#### Assignment:
Find every line below with the word "parent" in it, and copy each one.

#### Stored data:

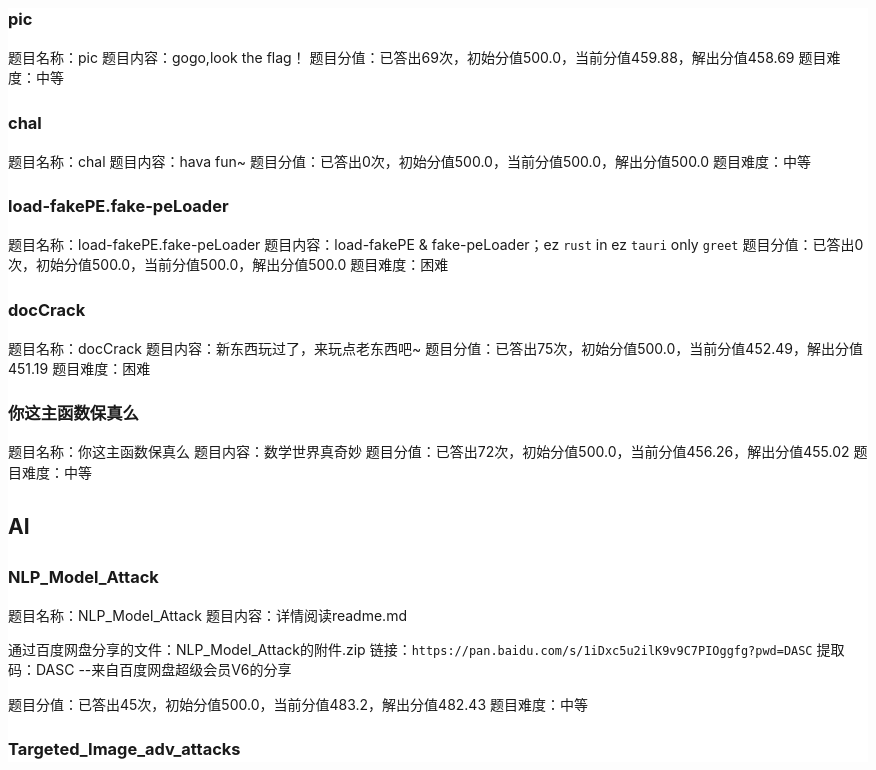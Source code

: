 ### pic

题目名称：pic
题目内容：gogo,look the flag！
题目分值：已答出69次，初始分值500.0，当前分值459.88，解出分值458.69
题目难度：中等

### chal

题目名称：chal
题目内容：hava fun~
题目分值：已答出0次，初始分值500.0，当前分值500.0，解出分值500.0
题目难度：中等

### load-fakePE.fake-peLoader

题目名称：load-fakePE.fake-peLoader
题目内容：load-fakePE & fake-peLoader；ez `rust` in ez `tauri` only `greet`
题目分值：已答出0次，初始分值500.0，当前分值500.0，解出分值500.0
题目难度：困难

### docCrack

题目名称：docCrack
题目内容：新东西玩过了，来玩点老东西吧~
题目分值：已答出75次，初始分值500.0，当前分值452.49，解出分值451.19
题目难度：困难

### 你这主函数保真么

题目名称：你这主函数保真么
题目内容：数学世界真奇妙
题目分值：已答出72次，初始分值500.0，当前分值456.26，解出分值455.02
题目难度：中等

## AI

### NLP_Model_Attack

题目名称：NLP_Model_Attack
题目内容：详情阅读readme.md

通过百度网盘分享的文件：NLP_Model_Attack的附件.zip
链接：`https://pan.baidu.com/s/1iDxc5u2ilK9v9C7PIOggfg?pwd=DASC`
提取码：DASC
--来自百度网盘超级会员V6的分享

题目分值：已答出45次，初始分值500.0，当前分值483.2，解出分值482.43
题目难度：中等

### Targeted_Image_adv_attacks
==
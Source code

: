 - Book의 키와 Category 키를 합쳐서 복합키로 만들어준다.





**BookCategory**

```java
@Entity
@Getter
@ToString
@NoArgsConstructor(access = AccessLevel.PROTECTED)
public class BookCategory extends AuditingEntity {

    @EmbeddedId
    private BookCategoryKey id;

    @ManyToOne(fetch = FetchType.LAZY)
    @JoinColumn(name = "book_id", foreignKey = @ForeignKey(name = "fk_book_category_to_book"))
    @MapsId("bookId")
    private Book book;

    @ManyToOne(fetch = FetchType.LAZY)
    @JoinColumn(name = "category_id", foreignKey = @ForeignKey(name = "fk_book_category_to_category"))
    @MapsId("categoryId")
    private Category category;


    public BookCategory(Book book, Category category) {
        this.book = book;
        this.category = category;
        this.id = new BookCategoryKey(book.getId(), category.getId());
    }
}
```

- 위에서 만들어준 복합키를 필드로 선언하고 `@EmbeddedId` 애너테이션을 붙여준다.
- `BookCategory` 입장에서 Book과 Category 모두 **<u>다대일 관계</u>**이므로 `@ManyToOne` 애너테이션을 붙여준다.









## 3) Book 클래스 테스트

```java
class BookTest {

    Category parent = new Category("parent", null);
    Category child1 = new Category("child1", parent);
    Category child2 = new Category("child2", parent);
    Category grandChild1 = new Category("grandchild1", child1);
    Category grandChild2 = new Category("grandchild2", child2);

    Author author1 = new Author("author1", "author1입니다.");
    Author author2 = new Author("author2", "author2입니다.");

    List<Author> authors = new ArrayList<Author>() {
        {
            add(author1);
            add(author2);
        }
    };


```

#### Finished task:
    Category parent = new Category("parent", null);
    Category child1 = new Category("child1", parent);
    Category child2 = new Category("child2", parent);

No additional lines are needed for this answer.